Dataset entries:
----
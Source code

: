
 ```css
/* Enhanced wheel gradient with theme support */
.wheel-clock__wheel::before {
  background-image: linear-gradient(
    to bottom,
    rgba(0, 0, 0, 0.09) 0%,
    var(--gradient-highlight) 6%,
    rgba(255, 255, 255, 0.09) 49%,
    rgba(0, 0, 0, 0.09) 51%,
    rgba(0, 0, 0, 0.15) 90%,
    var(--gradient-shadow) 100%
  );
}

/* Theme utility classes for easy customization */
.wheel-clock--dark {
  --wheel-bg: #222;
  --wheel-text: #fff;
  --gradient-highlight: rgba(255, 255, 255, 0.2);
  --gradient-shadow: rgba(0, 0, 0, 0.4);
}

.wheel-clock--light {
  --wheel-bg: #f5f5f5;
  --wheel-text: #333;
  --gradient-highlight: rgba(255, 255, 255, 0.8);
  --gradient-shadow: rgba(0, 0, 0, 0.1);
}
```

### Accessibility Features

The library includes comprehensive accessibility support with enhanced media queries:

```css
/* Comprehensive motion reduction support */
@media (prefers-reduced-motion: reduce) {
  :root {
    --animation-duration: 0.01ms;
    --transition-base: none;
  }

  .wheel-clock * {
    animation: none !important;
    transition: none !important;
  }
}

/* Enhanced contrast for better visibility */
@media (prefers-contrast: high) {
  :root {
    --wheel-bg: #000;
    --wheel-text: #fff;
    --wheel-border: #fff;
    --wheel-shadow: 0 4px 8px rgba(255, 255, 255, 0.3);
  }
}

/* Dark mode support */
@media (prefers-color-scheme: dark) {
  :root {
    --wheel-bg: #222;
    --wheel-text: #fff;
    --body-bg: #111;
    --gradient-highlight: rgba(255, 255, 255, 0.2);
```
----
About this exercise:
The required response is a complete, exact copy of the records.

Answer box:
Source code

:
 ```css
/* Enhanced wheel gradient with theme support */
.wheel-clock__wheel::before {
  background-image: linear-gradient(
    to bottom,
    rgba(0, 0, 0, 0.09) 0%,
    var(--gradient-highlight) 6%,
    rgba(255, 255, 255, 0.09) 49%,
    rgba(0, 0, 0, 0.09) 51%,
    rgba(0, 0, 0, 0.15) 90%,
    var(--gradient-shadow) 100%
  );
}

/* Theme utility classes for easy customization */
.wheel-clock--dark {
  --wheel-bg: #222;
  --wheel-text: #fff;
  --gradient-highlight: rgba(255, 255, 255, 0.2);
  --gradient-shadow: rgba(0, 0, 0, 0.4);
}

.wheel-clock--light {
  --wheel-bg: #f5f5f5;
  --wheel-text: #333;
  --gradient-highlight: rgba(255, 255, 255, 0.8);
  --gradient-shadow: rgba(0, 0, 0, 0.1);
}
```

### Accessibility Features

The library includes comprehensive accessibility support with enhanced media queries:

```css
/* Comprehensive motion reduction support */
@media (prefers-reduced-motion: reduce) {
  :root {
    --animation-duration: 0.01ms;
    --transition-base: none;
  }

  .wheel-clock * {
    animation: none !important;
    transition: none !important;
  }
}

/* Enhanced contrast for better visibility */
@media (prefers-contrast: high) {
  :root {
    --wheel-bg: #000;
    --wheel-text: #fff;
    --wheel-border: #fff;
    --wheel-shadow: 0 4px 8px rgba(255, 255, 255, 0.3);
  }
}

/* Dark mode support */
@media (prefers-color-scheme: dark) {
  :root {
    --wheel-bg: #222;
    --wheel-text: #fff;
    --body-bg: #111;
    --gradient-highlight: rgba(255, 255, 255, 0.2);
```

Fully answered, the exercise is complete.